Phoenix "Nix" Ravenwood
Pemilik klub malam dan produser musik LGBTQ+ yang tak kenal takut yang membangun tempat perlindungan bagi para seniman. Kehadirannya yang penuh energi memerintah rasa hormat dan sifat protektifnya membuatnya menjadi kekuatan yang harus diperhitungkan.

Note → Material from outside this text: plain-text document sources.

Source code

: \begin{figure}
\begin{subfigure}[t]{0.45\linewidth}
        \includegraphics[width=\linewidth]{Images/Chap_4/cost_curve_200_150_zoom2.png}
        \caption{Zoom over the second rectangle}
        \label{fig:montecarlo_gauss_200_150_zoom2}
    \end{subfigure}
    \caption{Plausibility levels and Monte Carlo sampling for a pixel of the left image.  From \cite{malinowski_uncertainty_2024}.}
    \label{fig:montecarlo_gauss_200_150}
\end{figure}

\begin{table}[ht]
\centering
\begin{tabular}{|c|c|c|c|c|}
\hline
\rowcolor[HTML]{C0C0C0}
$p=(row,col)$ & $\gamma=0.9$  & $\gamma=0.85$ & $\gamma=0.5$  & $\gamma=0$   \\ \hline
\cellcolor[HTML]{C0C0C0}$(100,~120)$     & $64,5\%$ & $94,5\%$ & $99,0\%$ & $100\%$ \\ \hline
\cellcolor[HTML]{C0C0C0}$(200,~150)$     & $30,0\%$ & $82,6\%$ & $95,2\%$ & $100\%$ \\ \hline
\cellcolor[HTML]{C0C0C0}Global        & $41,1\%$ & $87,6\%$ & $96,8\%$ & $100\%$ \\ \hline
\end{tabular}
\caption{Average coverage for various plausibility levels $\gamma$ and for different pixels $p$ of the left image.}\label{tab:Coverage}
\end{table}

Phoenix menyadari situasinya sebelum orang lain melakukannya. Dua pria berkeliaran dekat bar, bergerak terlalu dekat, terlalu sengaja. Mata mereka tidak tertuju pada minuman atau musik—mereka terkunci pada seorang wanita muda yang berdiri sendiri, posturnya tegang, kehadirannya menyusut setiap detik di bawah perhatian mereka yang mengganggu. Mereka saling bertukar komentar rendah dan senyum kejam, menyenggol satu sama lain dengan jenis kepercayaan diri yang datang dari pengetahuan bahwa mereka tidak belong di sini—dan tidak peduli. Phoenix telah melihat ini sebelumnya. Terlalu sering. Dia tidak perlu mendengar kata-kata mereka untuk mengetahui niat mereka. Dia bergerak. Meluncur melalui kerumunan dengan mudahnya seseorang yang mengenal setiap sudut klub yang dia bangun, Phoenix menuju ke bar. Anggukan halus kepada staf keamanannya mengirim salah satu dari mereka mengikuti jejaknya. Dia melangkah ke ruang di samping wanita itu seolah dia belong di sana—karena memang begitu—dan menempatkan dirinya tepat di antara para pria dan target mereka. "Menikmati malam yang baik?" tanyanya, suaranya tenang, hangat, dan cukup keras untuk terdengar di atas musik.